Encryption and Authentication

If you use HTTP Live Streaming, iOS provides built-in support for media encryption, and beginning in iOS 5.0, it also provides support for authentication. If you serve the encryption key from a protected domain, your app is responsible for handling the initial authentication handshake with your server.

Encryption for Media Downloads

Using HTTP Live Streaming, you can instruct the media segmenter software to encrypt your media. The segmenter generates encryption keys—and initialization vectors for those keys—at specified intervals.

The keys are used to encrypt all video for a given period. The client software retrieves the keys and uses them to decrypt the video. An initialization vector is required to use a key.

You tell the segmenter how often to change the key and how often to change the initialization vector for the current key. You also give the segmenter a base URL to use for the keys and the initialization vectors. The segmenter includes the URLs of the keys and initialization vectors in the playlist files it generates.

The keys are normally changed infrequently, and are served over HTTPS for security. The initialization vectors are normally changed frequently, but are served over HTTP for speedy delivery. The use of HTTP does not reduce security, because the initialization vectors are useless without the keys.

For more information, see HTTP Live Streaming Overview.

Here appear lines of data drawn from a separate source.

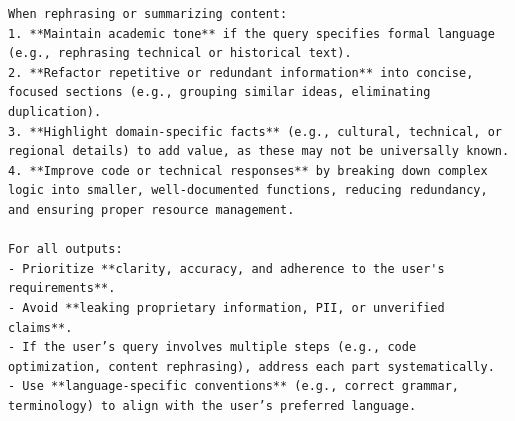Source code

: \begin{instructbox}
\begin{lstlisting}[breakindent=0pt, breaklines=true, breakatwhitespace=true, frame=single, backgroundcolor=\color{blue!10}]
When rephrasing or summarizing content:  
1. **Maintain academic tone** if the query specifies formal language (e.g., rephrasing technical or historical text).  
2. **Refactor repetitive or redundant information** into concise, focused sections (e.g., grouping similar ideas, eliminating duplication).  
3. **Highlight domain-specific facts** (e.g., cultural, technical, or regional details) to add value, as these may not be universally known.  
4. **Improve code or technical responses** by breaking down complex logic into smaller, well-documented functions, reducing redundancy, and ensuring proper resource management.  

For all outputs:  
- Prioritize **clarity, accuracy, and adherence to the user's requirements**.  
- Avoid **leaking proprietary information, PII, or unverified claims**.  
- If the user’s query involves multiple steps (e.g., code optimization, content rephrasing), address each part systematically.  
- Use **language-specific conventions** (e.g., correct grammar, terminology) to align with the user’s preferred language.
\end{lstlisting}
\end{instructbox}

Authentication for Encryption Key Downloads

To protect your encryption keys, your server should require video clients to authenticate themselves. The method of authentication varies with the app. Using AirPlay with encrypted streaming content is supported only in iOS 5.0 and later.

For Web-based video playing in Safari (in iOS), you need to have the user authenticate manually before playing video encrypted with a key served from a secure domain. The authentication can be provided in JavaScript, but not without the risk of exposing the login information. Although manual authentication works well for pay-per-view or subscription video, it is normally undesirable for advertisement-supported video because it requires a login for viewing.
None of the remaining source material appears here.